◆ EXERCISE:
Repeat exactly the lines below that lie between the line with "## Architecture des" and the line with "--------L :content (integer)", counting both of those lines as part of the answer.

◆ SOURCE RECORDS:
#####
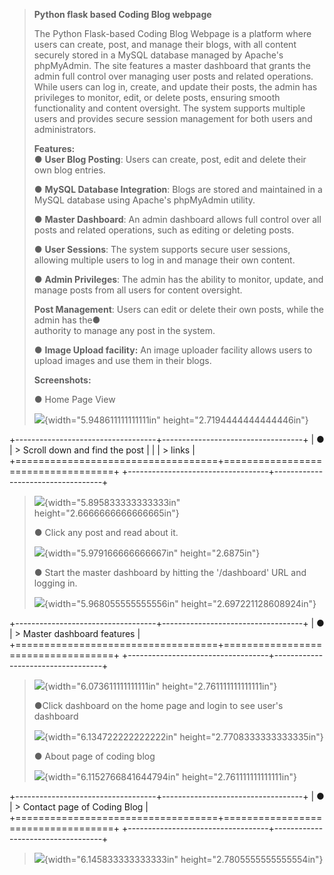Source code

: > **Python flask based Coding Blog webpage**
>
> The Python Flask-based Coding Blog Webpage is a platform where users
> can create, post, and manage their blogs, with all content securely
> stored in a MySQL database managed by Apache\'s phpMyAdmin. The site
> features a master dashboard that grants the admin full control over
> managing user posts and related operations. While users can log in,
> create, and update their posts, the admin has privileges to monitor,
> edit, or delete posts, ensuring smooth functionality and content
> oversight. The system supports multiple users and provides secure
> session management for both users and administrators.
>
> **Features:**\
> ● **User Blog Posting**: Users can create, post, edit and delete their
> own blog entries.
>
> ● **MySQL Database Integration**: Blogs are stored and maintained in a
> MySQL database using Apache\'s phpMyAdmin utility.
>
> ● **Master Dashboard**: An admin dashboard allows full control over
> all posts and related operations, such as editing or deleting posts.
>
> ● **User Sessions**: The system supports secure user sessions,
> allowing multiple users to log in and manage their own content.
>
> ● **Admin Privileges**: The admin has the ability to monitor, update,
> and manage posts from all users for content oversight.
>
> **Post Management**: Users can edit or delete their own posts, while
> the admin has the●\
> authority to manage any post in the system.
>
> ● **Image Upload facility:** An image uploader facility allows users
> to upload images and use them in their blogs.
>
> **Screenshots:**
>
> ● Home Page View
>
> ![](vertopal_78f65ef8ab5a46ba95c5058b885d86e1/media/image1.png){width="5.948611111111111in"
> height="2.7194444444444446in"}

+-----------------------------------+-----------------------------------+
| ●                                 | > Scroll down and find the post   |
|                                   | > links                           |
+===================================+===================================+
+-----------------------------------+-----------------------------------+

> ![](vertopal_78f65ef8ab5a46ba95c5058b885d86e1/media/image2.png){width="5.895833333333333in"
> height="2.6666666666666665in"}
>
> ● Click any post and read about it.
>
> ![](vertopal_78f65ef8ab5a46ba95c5058b885d86e1/media/image3.png){width="5.979166666666667in"
> height="2.6875in"}
>
> ● Start the master dashboard by hitting the \'/dashboard\' URL and
> logging in.
>
> ![](vertopal_78f65ef8ab5a46ba95c5058b885d86e1/media/image4.png){width="5.968055555555556in"
> height="2.697221128608924in"}

+-----------------------------------+-----------------------------------+
| ●                                 | > Master dashboard features       |
+===================================+===================================+
+-----------------------------------+-----------------------------------+

> ![](vertopal_78f65ef8ab5a46ba95c5058b885d86e1/media/image5.png){width="6.073611111111111in"
> height="2.761111111111111in"}
>
> ●Click dashboard on the home page and login to see user's dashboard
>
> ![](vertopal_78f65ef8ab5a46ba95c5058b885d86e1/media/image6.png){width="6.134722222222222in"
> height="2.7708333333333335in"}
>
> ● About page of coding blog
>
> ![](vertopal_78f65ef8ab5a46ba95c5058b885d86e1/media/image7.png){width="6.1152766841644794in"
> height="2.761111111111111in"}

+-----------------------------------+-----------------------------------+
| ●                                 | > Contact page of Coding Blog     |
+===================================+===================================+
+-----------------------------------+-----------------------------------+

> ![](vertopal_78f65ef8ab5a46ba95c5058b885d86e1/media/image8.png){width="6.145833333333333in"
> height="2.7805555555555554in"}
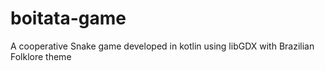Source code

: # boitata-game
A cooperative Snake game developed in kotlin using libGDX with Brazilian Folklore theme
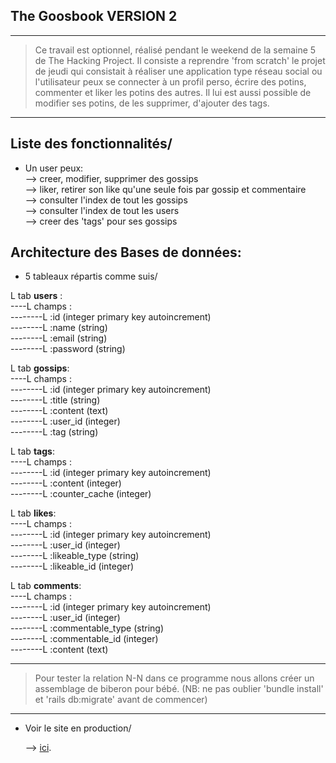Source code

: ## The Goosbook VERSION 2 ##
<hr/>

> Ce travail est optionnel, réalisé pendant le weekend de la semaine 5 de The Hacking Project. Il consiste a reprendre 'from scratch' le projet de jeudi qui consistait à réaliser une application type réseau social ou l'utilisateur peux se connecter à un profil perso, écrire des potins, commenter et liker les potins des autres. Il lui est aussi possible de modifier ses potins, de les supprimer, d'ajouter des tags.    

<hr/>
  
## Liste des fonctionnalités/  
* Un user peux:  
--> creer, modifier, supprimer des gossips  
--> liker, retirer son like qu'une seule fois par gossip et commentaire  
--> consulter l'index de tout les gossips  
--> consulter l'index de tout les users  
--> creer des 'tags' pour ses gossips  
  
## Architecture des Bases de données:  
  
* 5 tableaux répartis comme suis/  
  
L tab **users** :   
----L champs :  
--------L :id (integer primary key autoincrement)  
--------L :name (string)  
--------L :email (string)  
--------L :password (string)   
  
L tab **gossips**:  
----L champs :  
--------L :id (integer primary key autoincrement)   
--------L :title (string)  
--------L :content (text)  
--------L :user_id (integer)  
--------L :tag (string)  
  
L tab **tags**:  
----L champs :  
--------L :id (integer primary key autoincrement)  
--------L :content (integer)  
--------L :counter_cache (integer)  
  
L tab **likes**:  
----L champs :  
--------L :id (integer primary key autoincrement)   
--------L :user_id (integer)  
--------L :likeable_type (string)  
--------L :likeable_id (integer)  
  
L tab **comments**:  
----L champs :  
--------L :id (integer primary key autoincrement)   
--------L :user_id (integer)  
--------L :commentable_type (string)  
--------L :commentable_id (integer)  
--------L :content (text)   
  
<hr/>
  
> Pour tester la relation N-N dans ce programme nous allons créer un assemblage de biberon pour bébé. (NB: ne pas oublier 'bundle install' et 'rails db:migrate' avant de commencer)  

<hr/>  
  
* Voir le site en production/
  
  --> <a href="https://gossbook.herokuapp.com/" target="_blank">ici</a>.



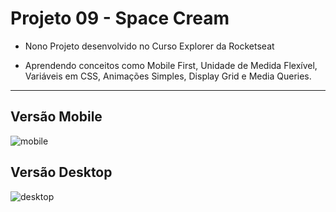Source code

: # Projeto 09 - Space Cream

- Nono Projeto desenvolvido no Curso Explorer da Rocketseat

- Aprendendo conceitos como Mobile First, Unidade de Medida Flexível, Variáveis em CSS, Animações Simples, Display Grid e Media Queries.
---
## Versão Mobile
![mobile](https://user-images.githubusercontent.com/108941318/200408130-4d3d276b-93fd-4512-98b1-82dd33e5b0fd.png)

## Versão Desktop
![desktop](https://user-images.githubusercontent.com/108941318/200408365-119e2c13-5d10-41cd-91a6-d04eabc7fc24.png)
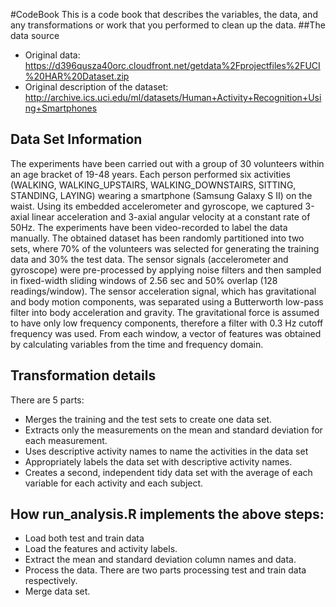 #CodeBook
This is a code book that describes the variables, the data, and any transformations or work that you performed to clean up the data.
##The data source
*	Original data: https://d396qusza40orc.cloudfront.net/getdata%2Fprojectfiles%2FUCI%20HAR%20Dataset.zip
*	Original description of the dataset: http://archive.ics.uci.edu/ml/datasets/Human+Activity+Recognition+Using+Smartphones

## Data Set Information

The experiments have been carried out with a group of 30 volunteers within an age bracket of 19-48 years. Each person performed six activities (WALKING, WALKING_UPSTAIRS, WALKING_DOWNSTAIRS, SITTING, STANDING, LAYING) wearing a smartphone (Samsung Galaxy S II) on the waist. Using its embedded accelerometer and gyroscope, we captured 3-axial linear acceleration and 3-axial angular velocity at a constant rate of 50Hz. The experiments have been video-recorded to label the data manually. The obtained dataset has been randomly partitioned into two sets, where 70% of the volunteers was selected for generating the training data and 30% the test data.
The sensor signals (accelerometer and gyroscope) were pre-processed by applying noise filters and then sampled in fixed-width sliding windows of 2.56 sec and 50% overlap (128 readings/window). The sensor acceleration signal, which has gravitational and body motion components, was separated using a Butterworth low-pass filter into body acceleration and gravity. The gravitational force is assumed to have only low frequency components, therefore a filter with 0.3 Hz cutoff frequency was used. From each window, a vector of features was obtained by calculating variables from the time and frequency domain.

## Transformation details

There are 5 parts:
*	Merges the training and the test sets to create one data set.
*	Extracts only the measurements on the mean and standard deviation for each measurement.
*	Uses descriptive activity names to name the activities in the data set
*	Appropriately labels the data set with descriptive activity names.
*	Creates a second, independent tidy data set with the average of each variable for each activity and each subject.

## How run_analysis.R implements the above steps:

*	Load both test and train data
*	Load the features and activity labels.
*	Extract the mean and standard deviation column names and data.
*	Process the data. There are two parts processing test and train data respectively.
* Merge data set.
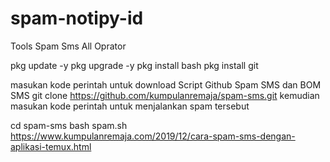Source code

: # spam-notipy-id
Tools Spam Sms All Oprator

pkg update -y
pkg upgrade -y
pkg install bash
pkg install git

masukan kode perintah untuk download Script Github Spam SMS dan BOM SMS
  git clone https://github.com/kumpulanremaja/spam-sms.git
kemudian masukan kode perintah untuk menjalankan spam tersebut

cd spam-sms
bash spam.sh
https://www.kumpulanremaja.com/2019/12/cara-spam-sms-dengan-aplikasi-temux.html
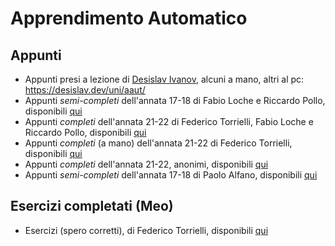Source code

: # Apprendimento Automatico

## Appunti

- Appunti presi a lezione di [Desislav Ivanov](https://github.com/EvolveYourMind), alcuni a mano, altri al pc: https://desislav.dev/uni/aaut/
- Appunti _semi-completi_ dell'annata 17-18 di Fabio Loche e Riccardo Pollo, disponibili [qui](Appunti/Libro%20Studenti%2017-18.pdf)
- Appunti _completi_ dell'annata 21-22 di Federico Torrielli, Fabio Loche e Riccardo Pollo, disponibili [qui](Appunti/AAUT.pdf)
- Appunti _completi_ (a mano) dell'annata 21-22 di Federico Torrielli, disponibili [qui](Appunti/riassunto_aaut.pdf)
- Appunti _completi_ dell'annata 21-22, anonimi, disponibili [qui](Appunti/AAUT_2021.pdf)
- Appunti _semi-completi_ dell'annata 17-18 di Paolo Alfano, disponibili [qui](Appunti/Alfano_2018.pdf)

## Esercizi completati (Meo)

- Esercizi (spero corretti), di Federico Torrielli, disponibili [qui](https://github.com/federicotorrielli/aaut)
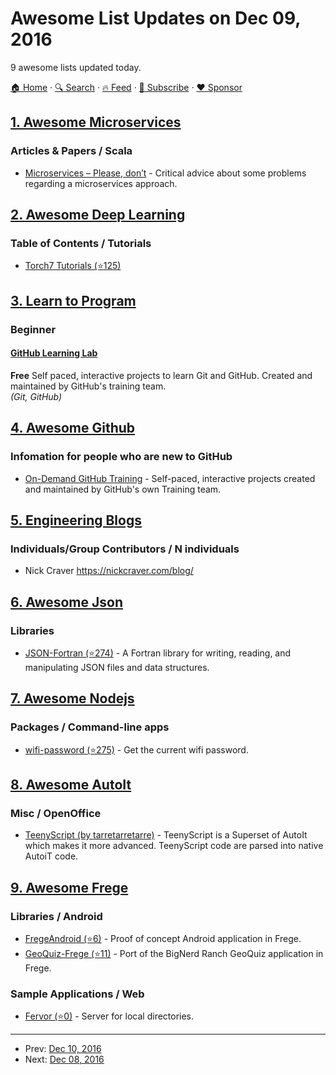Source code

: # Awesome List Updates on Dec 09, 2016

9 awesome lists updated today.

[🏠 Home](/README.md) · [🔍 Search](https://www.trackawesomelist.com/search/) · [🔥 Feed](https://www.trackawesomelist.com/rss.xml) · [📮 Subscribe](https://trackawesomelist.us17.list-manage.com/subscribe?u=d2f0117aa829c83a63ec63c2f&id=36a103854c) · [❤️  Sponsor](https://github.com/sponsors/theowenyoung)



## [1. Awesome Microservices](/content/mfornos/awesome-microservices/README.md)

### Articles & Papers / Scala

*   [Microservices – Please, don’t](http://basho.com/posts/technical/microservices-please-dont/) - Critical advice about some problems regarding a microservices approach.

## [2. Awesome Deep Learning](/content/ChristosChristofidis/awesome-deep-learning/README.md)

### Table of Contents / Tutorials

*   [Torch7 Tutorials (⭐125)](https://github.com/clementfarabet/ipam-tutorials/tree/master/th_tutorials)

## [3. Learn to Program](/content/karlhorky/learn-to-program/README.md)

### Beginner

#### [GitHub Learning Lab](https://lab.github.com/)

**Free** Self paced, interactive projects to learn Git and GitHub. Created and maintained by GitHub's training team.\
*(Git, GitHub)*

## [4. Awesome Github](/content/phillipadsmith/awesome-github/README.md)

### Infomation for people who are new to GitHub

*   [On-Demand GitHub Training](https://services.github.com/on-demand/) - Self-paced, interactive projects created and maintained by GitHub's own Training team.

## [5. Engineering Blogs](/content/kilimchoi/engineering-blogs/README.md)

### Individuals/Group Contributors / N individuals

*   Nick Craver <https://nickcraver.com/blog/>

## [6. Awesome Json](/content/burningtree/awesome-json/README.md)

### Libraries

*   [JSON-Fortran (⭐274)](https://github.com/jacobwilliams/json-fortran) - A Fortran library for writing, reading, and manipulating JSON files and data structures.

## [7. Awesome Nodejs](/content/sindresorhus/awesome-nodejs/README.md)

### Packages / Command-line apps

*   [wifi-password (⭐275)](https://github.com/kevva/wifi-password-cli) - Get the current wifi password.

## [8. Awesome AutoIt](/content/J2TEAM/awesome-AutoIt/README.md)

### Misc / OpenOffice

*   [TeenyScript (by tarretarretarre)](http://teenyscript.tarre.nu/documentation) - TeenyScript is a Superset of AutoIt which makes it more advanced. TeenyScript code are parsed into native AutoiT code.

## [9. Awesome Frege](/content/sfischer13/awesome-frege/README.md)

### Libraries / Android

*   [FregeAndroid (⭐6)](https://github.com/mchav/FregeAndroid) - Proof of concept Android application in Frege.
*   [GeoQuiz-Frege (⭐11)](https://github.com/mchav/GeoQuiz-Frege) - Port of the BigNerd Ranch GeoQuiz application in Frege.

### Sample Applications / Web

*   [Fervor (⭐0)](https://github.com/mchav/fervor) - Server for local directories.

---

- Prev: [Dec 10, 2016](/content/2016/12/10/README.md)
- Next: [Dec 08, 2016](/content/2016/12/08/README.md)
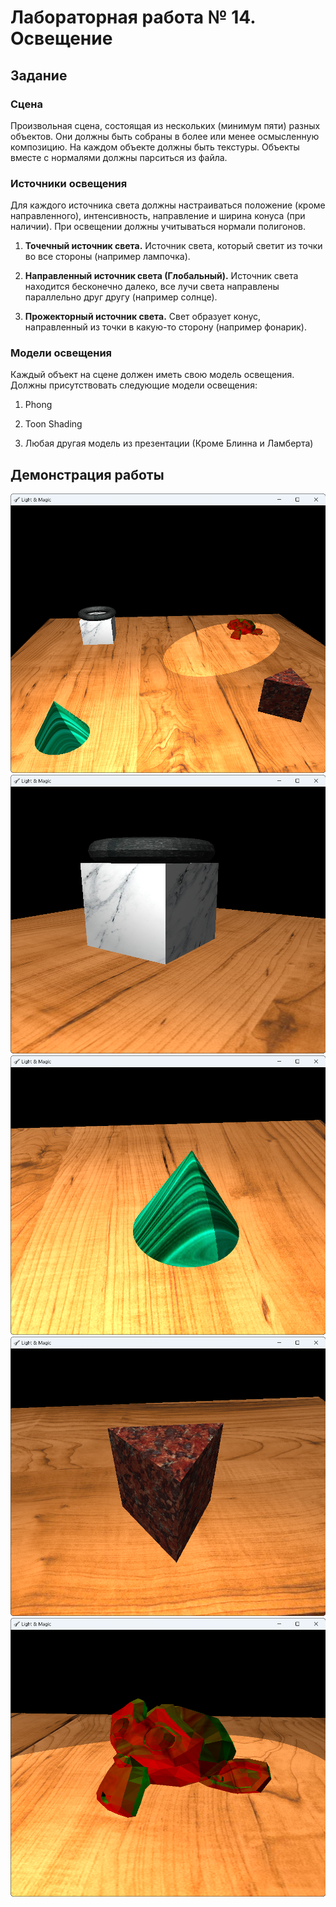 # Лабораторная работа № 14. Освещение
## Задание
### Сцена
Произвольная сцена, состоящая из нескольких (минимум пяти) разных объектов. Они должны быть собраны в более или менее осмысленную композицию. На каждом объекте должны быть текстуры. Объекты вместе с нормалями должны парситься из файла.

### Источники освещения
Для каждого источника света должны настраиваться положение (кроме направленного), интенсивность, направление и ширина конуса (при наличии). При освещении должны учитываться нормали полигонов.

1. **Точечный источник света.**
Источник света, который светит из точки во все стороны (например лампочка).

2.  **Направленный источник света (Глобальный).**
Источник света находится бесконечно далеко, все лучи света направлены параллельно друг другу (например солнце).

3. **Прожекторный источник света.**
Свет образует конус, направленный из точки в какую-то сторону (например фонарик).

### Модели освещения
Каждый объект на сцене должен иметь свою модель освещения. Должны присутствовать следующие модели освещения:

1. Phong

2. Toon Shading

3. Любая другая модель из презентации (Кроме Блинна и Ламберта)
## Демонстрация работы
![](imgs/1.png)
![](imgs/2.png)
![](imgs/3.png)
![](imgs/4.png)
![](imgs/5.png)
#####
◆ SOLUTION TO THE EXERCISE:
## Architecture des Bases de données:  
  
* 5 tableaux répartis comme suis/  
  
L tab **users** :   
----L champs :  
--------L :id (integer primary key autoincrement)  
--------L :name (string)  
--------L :email (string)  
--------L :password (string)   
  
L tab **gossips**:  
----L champs :  
--------L :id (integer primary key autoincrement)   
--------L :title (string)  
--------L :content (text)  
--------L :user_id (integer)  
--------L :tag (string)  
  
L tab **tags**:  
----L champs :  
--------L :id (integer primary key autoincrement)  
--------L :content (integer)  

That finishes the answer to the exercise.